What is expected: Which lines of the listing below contain the word "following"? Copy each of them.
--- Information Enclosed Below ---
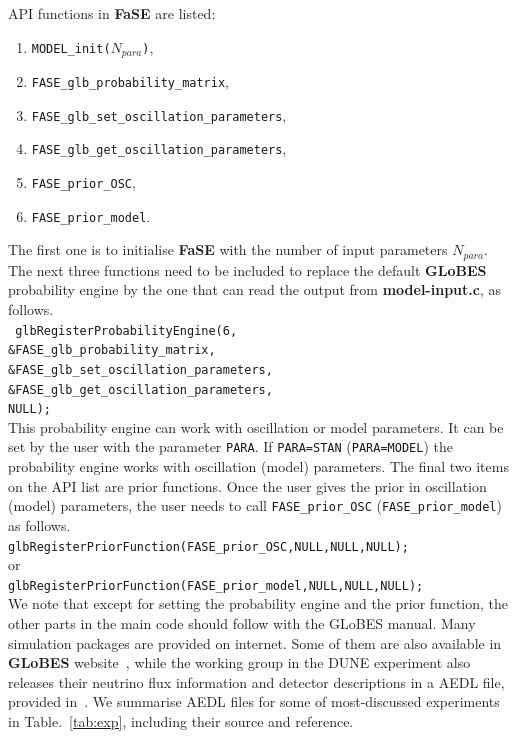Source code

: \documentclass[aps,prd,nofootinbib,preprint]{revtex4}
\begin{document}
API functions in \textbf{FaSE} are listed:
\begin{enumerate}
\item \texttt{MODEL\_init($N_{para}$)},
\item  \texttt{FASE\_glb\_probability\_matrix},
\item  \texttt{FASE\_glb\_set\_oscillation\_parameters},
\item  \texttt{FASE\_glb\_get\_oscillation\_parameters},
\item \texttt{FASE\_prior\_OSC},
\item \texttt{FASE\_prior\_model}.
\end{enumerate}
The first one is to initialise \textbf{FaSE} with the number of input parameters $N_{para}$. The next three functions need to be included to replace the default \textbf{GLoBES} probability engine by the one that can read the output from \textbf{model-input.c}, as follows.\vspace{0.2cm}\\
\texttt{    glbRegisterProbabilityEngine(6,\\
                                 \&FASE\_glb\_probability\_matrix,\\
                                 \&FASE\_glb\_set\_oscillation\_parameters,\\
                                 \&FASE\_glb\_get\_oscillation\_parameters,\\
                                 NULL); }\vspace{0.2cm}\\ 
This probability engine can work with oscillation or model parameters. It can be set by the user with the parameter \texttt{PARA}. If \texttt{PARA=STAN} (\texttt{PARA=MODEL}) the probability engine works with oscillation (model) parameters. The final two items on the API list are prior functions. Once the user gives the prior in oscillation (model) parameters, the user needs to call \texttt{FASE\_prior\_OSC} (\texttt{FASE\_prior\_model}) as follows.\vspace{0.2cm}\\
\texttt{glbRegisterPriorFunction(FASE\_prior\_OSC,NULL,NULL,NULL); }  \\
or\\
\texttt{glbRegisterPriorFunction(FASE\_prior\_model,NULL,NULL,NULL); } \vspace{0.2cm}\\
We note that except for setting the probability engine and the prior function, the other parts in the main code should follow with the GLoBES manual. 
%
%
{\color{blue}Many simulation packages are provided on internet. Some of them are also available in \textbf{GLoBES} website~\cite{GLoBES}, while the working group in the DUNE experiment also releases their neutrino flux information and detector descriptions in a AEDL file, provided in~\cite{Alion:2016uaj}. We summarise AEDL files for some of most-discussed experiments in Table.~\ref{tab:exp}, including their source and reference.}
\end{document}
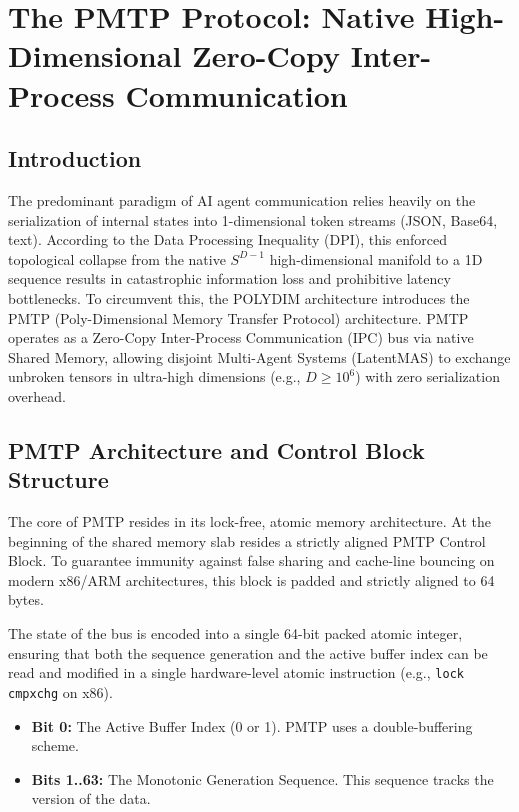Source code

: \chapter{The PMTP Protocol: Native High-Dimensional Zero-Copy Inter-Process Communication}
\label{cap:pmtp_protocolo}

\section{Introduction}

The predominant paradigm of AI agent communication relies heavily on the serialization of internal states into 1-dimensional token streams (JSON, Base64, text). According to the Data Processing Inequality (DPI), this enforced topological collapse from the native $S^{D-1}$ high-dimensional manifold to a 1D sequence results in catastrophic information loss and prohibitive latency bottlenecks. To circumvent this, the POLYDIM architecture introduces the PMTP (Poly-Dimensional Memory Transfer Protocol) architecture. PMTP operates as a Zero-Copy Inter-Process Communication (IPC) bus via native Shared Memory, allowing disjoint Multi-Agent Systems (LatentMAS) to exchange unbroken tensors in ultra-high dimensions (e.g., $D \ge 10^6$) with zero serialization overhead.

\section{PMTP Architecture and Control Block Structure}

The core of PMTP resides in its lock-free, atomic memory architecture. At the beginning of the shared memory slab resides a strictly aligned PMTP Control Block. To guarantee immunity against false sharing and cache-line bouncing on modern x86/ARM architectures, this block is padded and strictly aligned to 64 bytes.

The state of the bus is encoded into a single 64-bit packed atomic integer, ensuring that both the sequence generation and the active buffer index can be read and modified in a single hardware-level atomic instruction (e.g., \texttt{lock cmpxchg} on x86).

\begin{itemize}
    \item \textbf{Bit 0:} The Active Buffer Index (0 or 1). PMTP uses a double-buffering scheme.
    \item \textbf{Bits 1..63:} The Monotonic Generation Sequence. This sequence tracks the version of the data.
\end{itemize}

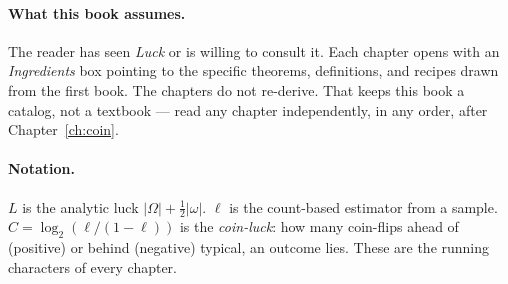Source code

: \paragraph{What this book assumes.}  The reader has seen \textit{Luck} or
is willing to consult it.  Each chapter opens with an
\textit{Ingredients} box pointing to the specific theorems, definitions,
and recipes drawn from the first book.  The chapters do not re-derive.
That keeps this book a catalog, not a textbook --- read any chapter
independently, in any order, after Chapter~\ref{ch:coin}.

\paragraph{Notation.}  $L$ is the analytic luck $|\Omega| + \tfrac{1}{2}
|\omega|$.  $\ell$ is the count-based estimator from a sample.  $C =
\log_2(\ell/(1-\ell))$ is the \emph{coin-luck}: how many coin-flips ahead
of (positive) or behind (negative) typical, an outcome lies.  These are
the running characters of every chapter.
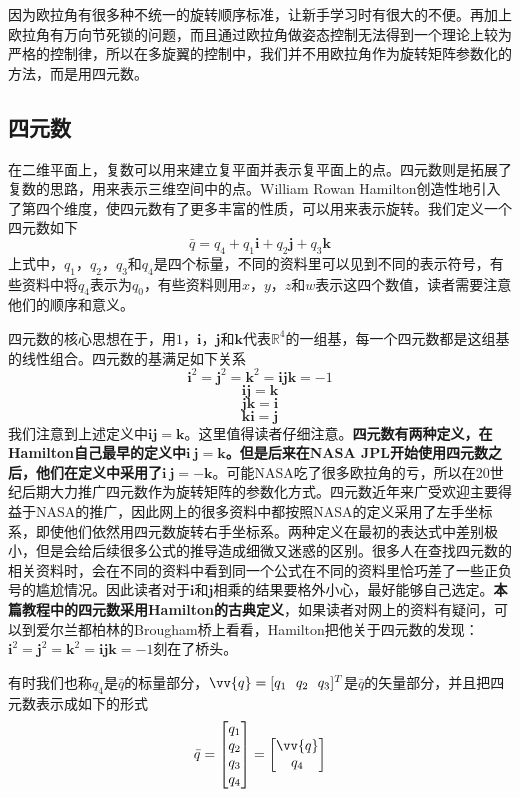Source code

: \documentclass[11pt]{article}
\begin{document}
因为欧拉角有很多种不统一的旋转顺序标准，让新手学习时有很大的不便。再加上欧拉角有万向节死锁的问题，而且通过欧拉角做姿态控制无法得到一个理论上较为严格的控制律，所以在多旋翼的控制中，我们并不用欧拉角作为旋转矩阵参数化的方法，而是用四元数。

\subsection{四元数}
在二维平面上，复数可以用来建立复平面并表示复平面上的点。四元数则是拓展了复数的思路，用来表示三维空间中的点。William Rowan Hamilton创造性地引入了第四个维度，使四元数有了更多丰富的性质，可以用来表示旋转。我们定义一个四元数如下
$$
\bar{q} = q_4 + q_1\mathbf{i} + q_2\mathbf{j}+ q_3\mathbf{k}
$$  
上式中，$q_1$，$q_2$，$q_3$和$q_4$是四个标量，不同的资料里可以见到不同的表示符号，有些资料中将$q_4$表示为$q_0$，有些资料则用$x$，$y$，$z$和$w$表示这四个数值，读者需要注意他们的顺序和意义。

四元数的核心思想在于，用$1$，$\mathbf{i}$，$\mathbf{j}$和$\mathbf{k}$代表$\mathbb{R}^4$的一组基，每一个四元数都是这组基的线性组合。四元数的基满足如下关系
$$
\mathbf{i}^2 = \mathbf{j}^2 = \mathbf{k}^2 = \mathbf{i}\mathbf{j}\mathbf{k} = -1
$$
$$
\mathbf{i}\mathbf{j}=\mathbf{k}
$$
$$
\mathbf{j}\mathbf{k}=\mathbf{i}
$$
$$
\mathbf{k}\mathbf{i}=\mathbf{j}
$$
我们注意到上述定义中$\mathbf{i}\mathbf{j}=\mathbf{k}$。这里值得读者仔细注意。\textbf{四元数有两种定义，在Hamilton自己最早的定义中$\mathbf{i}\ \mathbf{j}=\mathbf{k}$。但是后来在NASA JPL开始使用四元数之后，他们在定义中采用了$\mathbf{i}\ \mathbf{j}=-\mathbf{k}$}。可能NASA吃了很多欧拉角的亏，所以在20世纪后期大力推广四元数作为旋转矩阵的参数化方式。四元数近年来广受欢迎主要得益于NASA的推广，因此网上的很多资料中都按照NASA的定义采用了左手坐标系，即使他们依然用四元数旋转右手坐标系。两种定义在最初的表达式中差别极小，但是会给后续很多公式的推导造成细微又迷惑的区别。很多人在查找四元数的相关资料时，会在不同的资料中看到同一个公式在不同的资料里恰巧差了一些正负号的尴尬情况。因此读者对于$\mathbf{i}$和$\mathbf{j}$相乘的结果要格外小心，最好能够自己选定。\textbf{本篇教程中的四元数采用Hamilton的古典定义}，如果读者对网上的资料有疑问，可以到爱尔兰都柏林的Brougham桥上看看，Hamilton把他关于四元数的发现：$\mathbf{i}^2 = \mathbf{j}^2 = \mathbf{k}^2 = \mathbf{i}\mathbf{j}\mathbf{k} = -1$刻在了桥头。

有时我们也称$q_4$是$\bar{q}$的标量部分，$\vv{q} = [q_1 \ \ q_2 \ \ q_3]^T$是$\bar{q}$的矢量部分，并且把四元数表示成如下的形式
$$
\bar{q} 
=
				   \begin{bmatrix}
                      q_1\\
                      q_2\\
                      q_3\\
                      q_4
                   \end{bmatrix}
              =  \begin{bmatrix}
                      \vv{q}\\
                      q_4
                   \end{bmatrix} 
$$
\end{document}
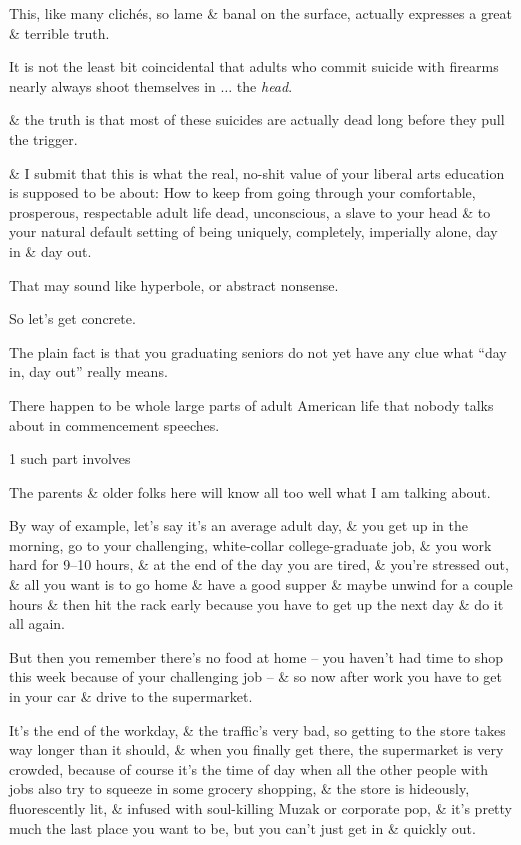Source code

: \documentclass{article}
\numberwithin{equation}{section}
\begin{document}
This, like many clich\'es, so lame \& banal on the surface, actually expresses a great \& terrible truth.

It is not the least bit coincidental that adults who commit suicide with firearms nearly always shoot themselves in $\ldots$ the \textit{head}.

\& the truth is that most of these suicides are actually dead long before they pull the trigger.

\& I submit that this is what the real, no-shit value of your liberal arts education is supposed to be about: How to keep from going through your comfortable, prosperous, respectable adult life dead, unconscious, a slave to your head \& to your natural default setting of being uniquely, completely, imperially alone, day in \& day out.

That may sound like hyperbole, or abstract nonsense.

So let's get concrete.

The plain fact is that you graduating seniors do not yet have any clue what ``day in, day out'' really means.

There happen to be whole large parts of adult American life that nobody talks about in commencement speeches.

1 such part involves 

The parents \& older folks here will know all too well what I am talking about.

By way of example, let's say it's an average adult day, \& you get up in the morning, go to your challenging, white-collar college-graduate job, \& you work hard for 9--10 hours, \& at the end of the day you are tired, \& you're stressed out, \& all you want is to go home \& have a good supper \& maybe unwind for a couple hours \& then hit the rack early because you have to get up the next day \& do it all again.

But then you remember there's no food at home -- you haven't had time to shop this week because of your challenging job -- \& so now after work you have to get in your car \& drive to the supermarket.

It's the end of the workday, \& the traffic's very bad, so getting to the store takes way longer than it should, \& when you finally get there, the supermarket is very crowded, because of course it's the time of day when all the other people with jobs also try to squeeze in some grocery shopping, \& the store is hideously, fluorescently lit, \& infused with soul-killing Muzak or corporate pop, \& it's pretty much the last place you want to be, but you can't just get in \& quickly out.
\end{document}
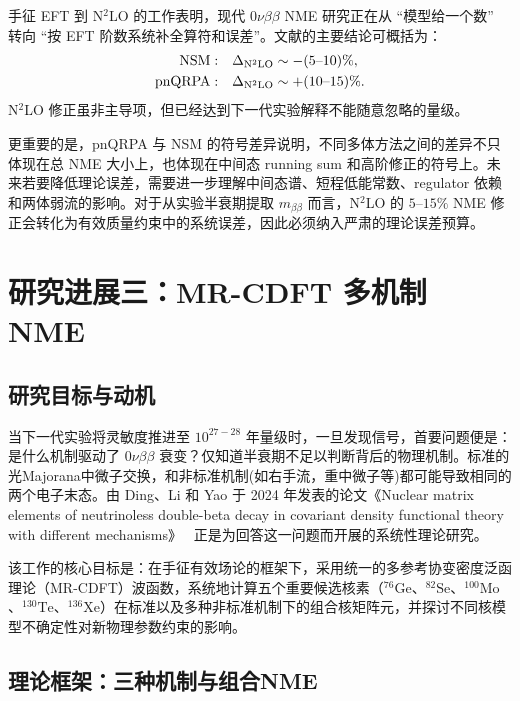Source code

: \documentclass[12pt,a4paper]{ctexart}
\begin{document}
手征 EFT 到 N$^2$LO 的工作表明，现代 $0\nu\beta\beta$ NME 研究正在从 ``模型给一个数'' 转向 ``按 EFT 阶数系统补全算符和误差''。文献\cite{Castillo2025}的主要结论可概括为：
\begin{align}
	{\rm NSM:}\quad &\Delta_{\rm N^2LO}\sim -(5\text{--}10)\%,\\
	{\rm pnQRPA:}\quad &\Delta_{\rm N^2LO}\sim +(10\text{--}15)\%.
\end{align}
N$^2$LO 修正虽非主导项，但已经达到下一代实验解释不能随意忽略的量级。

更重要的是，pnQRPA 与 NSM 的符号差异说明，不同多体方法之间的差异不只体现在总 NME 大小上，也体现在中间态 running sum 和高阶修正的符号上。未来若要降低理论误差，需要进一步理解中间态谱、短程低能常数、regulator 依赖和两体弱流的影响。对于从实验半衰期提取 $m_{\beta\beta}$ 而言，N$^2$LO 的 $5$--$15\%$ NME 修正会转化为有效质量约束中的系统误差，因此必须纳入严肃的理论误差预算。

\section{研究进展三：MR-CDFT 多机制 NME}

\subsection{研究目标与动机}

当下一代实验将灵敏度推进至 $10^{27-28}$ 年量级时，一旦发现信号，首要问题便是：是什么机制驱动了 $0\nu\beta\beta$ 衰变？仅知道半衰期不足以判断背后的物理机制。标准的光Majorana中微子交换，和非标准机制(如右手流，重中微子等)都可能导致相同的两个电子末态。由 Ding、Li 和 Yao 于 2024 年发表的论文《Nuclear matrix elements of neutrinoless double-beta decay in covariant density functional theory with different mechanisms》~\cite{Ding2024} 正是为回答这一问题而开展的系统性理论研究。

该工作的核心目标是：在手征有效场论的框架下，采用统一的多参考协变密度泛函理论（MR-CDFT）波函数，系统地计算五个重要候选核素（$^{76}\mathrm{Ge}$、$^{82}\mathrm{Se}$、$^{100}\mathrm{Mo}$、$^{130}\mathrm{Te}$、$^{136}\mathrm{Xe}$）在标准以及多种非标准机制下的组合核矩阵元，并探讨不同核模型不确定性对新物理参数约束的影响。

\subsection{理论框架：三种机制与组合NME}
\end{document}
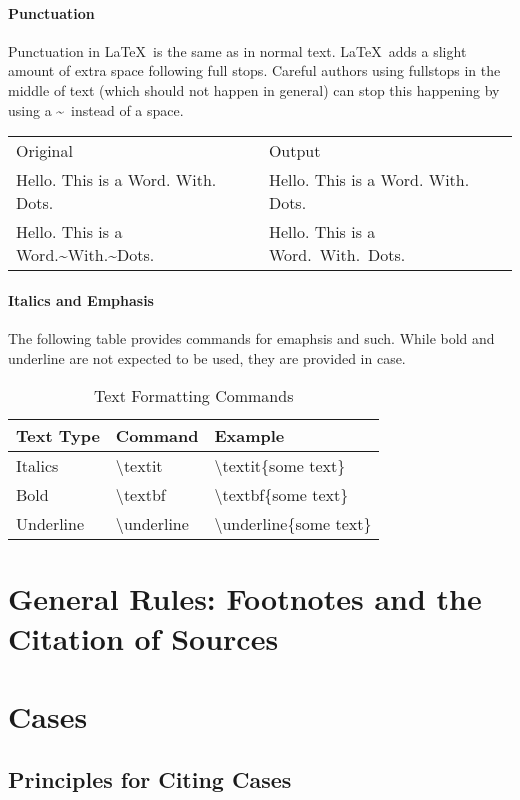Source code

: \documentclass{book}
\newcommand{\s}{\textbackslash}
\newcommand{\latex}{\LaTeX}
\begin{document}
\subsubsection{Punctuation}
Punctuation in \latex~is the same as in normal text. \latex~adds a slight amount of extra space following full stops. Careful authors using fullstops in the middle of text (which should not happen in general) can stop this happening by using a \textasciitilde~instead of a space.

\begin{tabular}{l l}
Original & Output \\
Hello. This is a Word. With. Dots. & Hello. This is a Word. With. Dots. \\

Hello. This is a Word.{\textasciitilde}With.{\textasciitilde}Dots. &Hello. This is a Word.~With.~Dots.
\end{tabular}

\subsubsection{Italics and Emphasis}
The following table provides commands for emaphsis and such. While bold and underline are not expected to be used, they are provided in case.

\begin{table}[H]
\centering
\begin{tabular}{|l|l|l|}
\hline
Text Type & Command & Example \\ \hline
Italics & {\s}textit  & {\s}textit\{some text\}\\
Bold & {\s}textbf  & {\s}textbf\{some text\}\\
Underline & {\s}underline & {\s}underline\{some text\} \\
\hline
\end{tabular}
\caption{Text Formatting Commands}
\end{table}

\chapter{General Rules: Footnotes and the Citation of Sources}



\chapter{Cases}

\section{Principles for Citing Cases}
\end{document}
--- End of Enclosed Information ---
The completed task:
Punctuation in \latex~is the same as in normal text. \latex~adds a slight amount of extra space following full stops. Careful authors using fullstops in the middle of text (which should not happen in general) can stop this happening by using a \textasciitilde~instead of a space.
The following table provides commands for emaphsis and such. While bold and underline are not expected to be used, they are provided in case.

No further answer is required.